Jersey Shore is the ultimate in gratuitous reality television. For TV today it's not a novel concept. Just some filthy rich and beautiful people living their hedonistic lives -- drinking, tanning, working out, dating, fighting, crying, sleeping (together), shouting, and a little more drinking --  in front of the whole world. But I suppose what made Jersey Shore such a smashing success are the stereotypes. These unreal characters are beach bums (already room for stereotyping), living in New Jersey (sorry, Jersey, but more stereotypes), and are Italian. So throw it all together and you have hit television. We can watch from a distance, and giggle and gawk as every stereotype of such people is confirmed and strengthened.

I know people who live on the Jersey Shore. None of them are like the cast of the show, and yet their home will always be associated with this kind of blatant narcissism and youthful debauchery. Like it or not, the Jersey Shore will long be known for a small group of crazy kids. So when I was excitedly informed by a friend that "Canada has their own Jersey Shore!" I was less than impressed. Then I found out it's set in Toronto, and I was suddenly quite concerned. 

You see, this show is not just a copy of Jersey Shore. It's already been called "more offensive." The oh-so-tasteful producers have thrown 8 people from different ethnic backgrounds together, and given them appropriate names like "the Jew" or "the Pole" or "the Albanian." You get the picture. On the surface, it seems like a wonderful opportunity to showcase Toronto's diversity, and that's exactly what the producer claims he is doing.

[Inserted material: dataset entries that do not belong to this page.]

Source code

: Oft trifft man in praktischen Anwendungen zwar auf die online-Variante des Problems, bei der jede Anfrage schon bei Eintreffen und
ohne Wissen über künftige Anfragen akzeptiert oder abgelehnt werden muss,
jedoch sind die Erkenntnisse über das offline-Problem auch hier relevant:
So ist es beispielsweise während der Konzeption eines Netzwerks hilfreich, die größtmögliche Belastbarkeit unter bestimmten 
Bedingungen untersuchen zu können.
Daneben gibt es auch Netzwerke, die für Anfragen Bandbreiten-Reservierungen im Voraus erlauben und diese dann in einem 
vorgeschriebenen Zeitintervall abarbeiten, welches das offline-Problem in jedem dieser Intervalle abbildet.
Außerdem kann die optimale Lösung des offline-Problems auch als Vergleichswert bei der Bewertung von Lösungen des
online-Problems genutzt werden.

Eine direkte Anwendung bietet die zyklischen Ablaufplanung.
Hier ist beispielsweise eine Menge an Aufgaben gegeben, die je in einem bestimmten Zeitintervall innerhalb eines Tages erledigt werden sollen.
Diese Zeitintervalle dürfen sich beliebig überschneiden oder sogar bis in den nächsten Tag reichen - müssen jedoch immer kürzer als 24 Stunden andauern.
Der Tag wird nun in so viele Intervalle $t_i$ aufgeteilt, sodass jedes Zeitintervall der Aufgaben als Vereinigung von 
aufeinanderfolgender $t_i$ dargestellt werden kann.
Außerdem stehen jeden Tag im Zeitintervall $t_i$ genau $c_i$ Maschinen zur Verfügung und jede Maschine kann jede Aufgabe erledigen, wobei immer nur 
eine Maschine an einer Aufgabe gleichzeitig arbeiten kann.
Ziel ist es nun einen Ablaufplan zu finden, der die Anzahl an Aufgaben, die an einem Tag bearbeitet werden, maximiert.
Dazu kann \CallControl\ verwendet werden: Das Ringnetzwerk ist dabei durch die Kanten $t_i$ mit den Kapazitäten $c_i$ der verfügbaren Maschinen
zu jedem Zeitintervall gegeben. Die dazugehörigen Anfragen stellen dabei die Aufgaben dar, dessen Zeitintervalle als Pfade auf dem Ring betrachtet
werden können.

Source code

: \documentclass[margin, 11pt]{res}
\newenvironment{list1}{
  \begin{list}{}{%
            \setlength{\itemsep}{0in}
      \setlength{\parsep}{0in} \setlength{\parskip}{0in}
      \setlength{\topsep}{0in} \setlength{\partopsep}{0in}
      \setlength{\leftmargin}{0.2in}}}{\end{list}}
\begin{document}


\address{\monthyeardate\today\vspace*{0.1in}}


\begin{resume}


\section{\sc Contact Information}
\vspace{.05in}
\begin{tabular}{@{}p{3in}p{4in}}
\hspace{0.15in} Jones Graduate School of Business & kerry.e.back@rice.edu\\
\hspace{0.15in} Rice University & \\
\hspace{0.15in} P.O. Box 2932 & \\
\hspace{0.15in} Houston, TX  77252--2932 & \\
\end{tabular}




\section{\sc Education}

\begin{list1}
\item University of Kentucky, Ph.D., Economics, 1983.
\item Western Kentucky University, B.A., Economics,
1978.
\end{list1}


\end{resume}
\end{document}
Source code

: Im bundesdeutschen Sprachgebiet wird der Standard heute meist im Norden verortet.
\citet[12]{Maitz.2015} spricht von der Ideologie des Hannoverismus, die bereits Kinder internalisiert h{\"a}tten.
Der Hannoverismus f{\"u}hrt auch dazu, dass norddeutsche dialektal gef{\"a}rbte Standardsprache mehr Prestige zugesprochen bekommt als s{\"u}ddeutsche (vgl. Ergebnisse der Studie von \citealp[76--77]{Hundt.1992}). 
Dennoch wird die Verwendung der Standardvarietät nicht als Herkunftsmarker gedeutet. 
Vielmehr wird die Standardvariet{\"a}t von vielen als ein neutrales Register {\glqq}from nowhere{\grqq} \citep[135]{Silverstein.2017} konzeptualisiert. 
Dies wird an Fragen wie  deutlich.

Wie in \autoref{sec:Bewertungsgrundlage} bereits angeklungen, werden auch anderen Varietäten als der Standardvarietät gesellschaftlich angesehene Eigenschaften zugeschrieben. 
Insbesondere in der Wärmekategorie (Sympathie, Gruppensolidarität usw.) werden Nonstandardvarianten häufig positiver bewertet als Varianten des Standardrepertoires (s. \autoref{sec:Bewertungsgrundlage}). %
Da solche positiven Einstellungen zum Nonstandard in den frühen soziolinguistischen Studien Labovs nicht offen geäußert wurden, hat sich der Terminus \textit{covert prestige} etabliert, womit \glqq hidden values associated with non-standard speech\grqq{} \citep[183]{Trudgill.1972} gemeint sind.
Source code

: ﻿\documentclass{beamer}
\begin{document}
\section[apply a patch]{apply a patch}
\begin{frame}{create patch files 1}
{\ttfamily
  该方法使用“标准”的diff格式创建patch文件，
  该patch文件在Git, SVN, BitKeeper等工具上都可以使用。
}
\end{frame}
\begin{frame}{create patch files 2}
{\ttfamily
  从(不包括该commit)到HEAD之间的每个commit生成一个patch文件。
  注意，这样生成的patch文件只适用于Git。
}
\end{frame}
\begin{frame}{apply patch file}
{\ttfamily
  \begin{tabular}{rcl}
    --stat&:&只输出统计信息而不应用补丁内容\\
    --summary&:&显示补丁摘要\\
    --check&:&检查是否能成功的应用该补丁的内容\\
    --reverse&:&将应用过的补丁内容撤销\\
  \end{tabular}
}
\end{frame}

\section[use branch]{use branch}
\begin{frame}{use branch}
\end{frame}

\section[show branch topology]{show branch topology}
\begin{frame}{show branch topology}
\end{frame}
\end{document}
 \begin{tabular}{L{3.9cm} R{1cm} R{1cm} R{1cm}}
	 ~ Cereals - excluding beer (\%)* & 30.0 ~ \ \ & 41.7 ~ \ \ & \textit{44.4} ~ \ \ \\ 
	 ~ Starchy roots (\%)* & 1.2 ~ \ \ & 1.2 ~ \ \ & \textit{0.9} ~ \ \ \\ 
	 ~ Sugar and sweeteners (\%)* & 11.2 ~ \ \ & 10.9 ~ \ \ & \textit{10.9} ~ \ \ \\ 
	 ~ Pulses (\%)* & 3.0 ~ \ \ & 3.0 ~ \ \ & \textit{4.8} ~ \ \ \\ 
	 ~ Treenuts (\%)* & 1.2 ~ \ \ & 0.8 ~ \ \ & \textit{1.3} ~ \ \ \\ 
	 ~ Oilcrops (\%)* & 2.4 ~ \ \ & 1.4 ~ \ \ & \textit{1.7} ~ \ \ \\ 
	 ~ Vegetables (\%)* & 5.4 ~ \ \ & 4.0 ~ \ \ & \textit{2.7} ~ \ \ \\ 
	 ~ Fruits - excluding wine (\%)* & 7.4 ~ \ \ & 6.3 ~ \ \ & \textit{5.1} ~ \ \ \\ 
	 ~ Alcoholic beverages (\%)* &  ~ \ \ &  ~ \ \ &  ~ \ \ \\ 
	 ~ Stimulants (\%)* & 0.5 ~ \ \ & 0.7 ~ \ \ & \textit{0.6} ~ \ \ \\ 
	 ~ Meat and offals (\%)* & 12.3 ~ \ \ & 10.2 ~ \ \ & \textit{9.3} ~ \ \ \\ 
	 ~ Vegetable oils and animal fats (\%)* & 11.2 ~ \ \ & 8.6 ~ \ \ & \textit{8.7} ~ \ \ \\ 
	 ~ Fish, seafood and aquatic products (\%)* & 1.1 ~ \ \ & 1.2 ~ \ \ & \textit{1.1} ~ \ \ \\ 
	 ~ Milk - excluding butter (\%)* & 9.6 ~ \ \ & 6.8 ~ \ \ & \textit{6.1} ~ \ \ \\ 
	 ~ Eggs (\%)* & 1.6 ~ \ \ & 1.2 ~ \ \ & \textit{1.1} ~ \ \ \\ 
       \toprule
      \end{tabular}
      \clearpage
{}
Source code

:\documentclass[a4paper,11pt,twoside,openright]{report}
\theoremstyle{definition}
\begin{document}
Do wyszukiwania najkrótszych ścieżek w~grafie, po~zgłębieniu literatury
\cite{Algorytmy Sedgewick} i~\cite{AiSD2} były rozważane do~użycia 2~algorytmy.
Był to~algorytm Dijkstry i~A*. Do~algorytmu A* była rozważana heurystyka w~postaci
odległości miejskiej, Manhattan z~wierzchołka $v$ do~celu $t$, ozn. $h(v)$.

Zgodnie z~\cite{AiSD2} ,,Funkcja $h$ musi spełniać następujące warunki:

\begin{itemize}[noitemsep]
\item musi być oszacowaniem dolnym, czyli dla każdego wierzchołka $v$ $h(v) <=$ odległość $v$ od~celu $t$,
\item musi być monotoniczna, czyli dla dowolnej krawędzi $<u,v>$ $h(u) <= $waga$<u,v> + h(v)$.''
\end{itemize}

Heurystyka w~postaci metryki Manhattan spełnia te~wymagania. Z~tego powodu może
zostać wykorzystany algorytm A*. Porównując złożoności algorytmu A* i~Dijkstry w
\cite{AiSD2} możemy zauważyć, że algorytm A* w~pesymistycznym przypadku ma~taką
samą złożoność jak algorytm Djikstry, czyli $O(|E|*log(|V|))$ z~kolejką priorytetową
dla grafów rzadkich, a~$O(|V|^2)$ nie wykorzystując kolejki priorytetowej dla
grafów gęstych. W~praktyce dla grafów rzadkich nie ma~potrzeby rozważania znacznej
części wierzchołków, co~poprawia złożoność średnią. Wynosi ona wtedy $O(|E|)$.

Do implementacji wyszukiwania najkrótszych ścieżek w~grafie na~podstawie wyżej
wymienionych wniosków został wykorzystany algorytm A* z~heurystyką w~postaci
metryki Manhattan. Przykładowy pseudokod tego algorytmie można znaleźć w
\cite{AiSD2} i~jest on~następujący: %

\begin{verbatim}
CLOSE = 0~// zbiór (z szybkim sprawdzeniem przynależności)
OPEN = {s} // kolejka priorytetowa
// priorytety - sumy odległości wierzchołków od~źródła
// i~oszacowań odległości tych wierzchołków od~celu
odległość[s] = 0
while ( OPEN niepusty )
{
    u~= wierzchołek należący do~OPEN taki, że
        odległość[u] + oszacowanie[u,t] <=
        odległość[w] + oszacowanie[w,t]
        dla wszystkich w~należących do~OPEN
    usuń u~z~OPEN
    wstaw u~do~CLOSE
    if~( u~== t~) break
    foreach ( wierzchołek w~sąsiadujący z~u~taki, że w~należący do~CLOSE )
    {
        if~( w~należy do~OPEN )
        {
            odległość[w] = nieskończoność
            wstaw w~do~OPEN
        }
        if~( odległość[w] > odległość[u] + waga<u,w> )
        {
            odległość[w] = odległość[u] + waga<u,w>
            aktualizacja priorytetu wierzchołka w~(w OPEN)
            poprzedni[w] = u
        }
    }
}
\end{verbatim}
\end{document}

The problem, of course, Mr. Producer, is that these people are not real people. Sure, they are Toronto residents and big Jersey Shore fans who lined up for hours and auditioned to make the final cut for a show that will hopefully shoot them towards fame... but who is going to do all that and stand before a panel of judges and be anything like themselves? They've all watched every episode of Jersey Shore. They know what makes reality TV popular. The producers want attitude and sex appeal and drama, and the young stars want fame and money. It's an easy trade.

As a proud Torontonian watching his city from afar, I really hope Toronto is not thrust into the world's consciousness by the fame of Lake Shore. I wish all the best for these folks, but this show truthfully doesn't do anyone any good. They are still deciding on a network to broadcast it, I believe, so there's still a chance it won't air. Lines from "the Turk" like, "I'm not racist; I hate everyone... especially Jews" may slow things down. But better yet, we could all just throw out our TVs, cause the stuff on it isn't likely to get any better. Yeah, that'll do it..

If you just stop for a second to see these characters as real people, created by God for so much more, you see that behind their loud and brash and obnoxious behavior they are just screaming for love and attention. They are empty and unfulfilled, so they are digging their emptiness deeper in an attempt to get out. It's really sad, actually, and even sadder that their vulnerability and hunger will be exploited for a quick profit, by an audience combating their own emptiness. I'll just say it straight: these people need Jesus, to live the lives we were created for.

So as funny as it sounds, maybe I'll pray for the cast of Lake Shore. It can't hurt, and it certainly seems like they could use it. But anyways, I hope this is the first and last mention you ever hear of this show.

Sorry to be so serious. I should work on some jokes for next time.
Oh! I got it. I went to Jon Stewart's Rally to Restore Sanity last week and this sign (one of many) made me chuckle.


To all of you supporting anti-immigration policies: 

You're right, immigrants are a problem.
Just ask the Native Americans.


Thank you very much. Have a good night.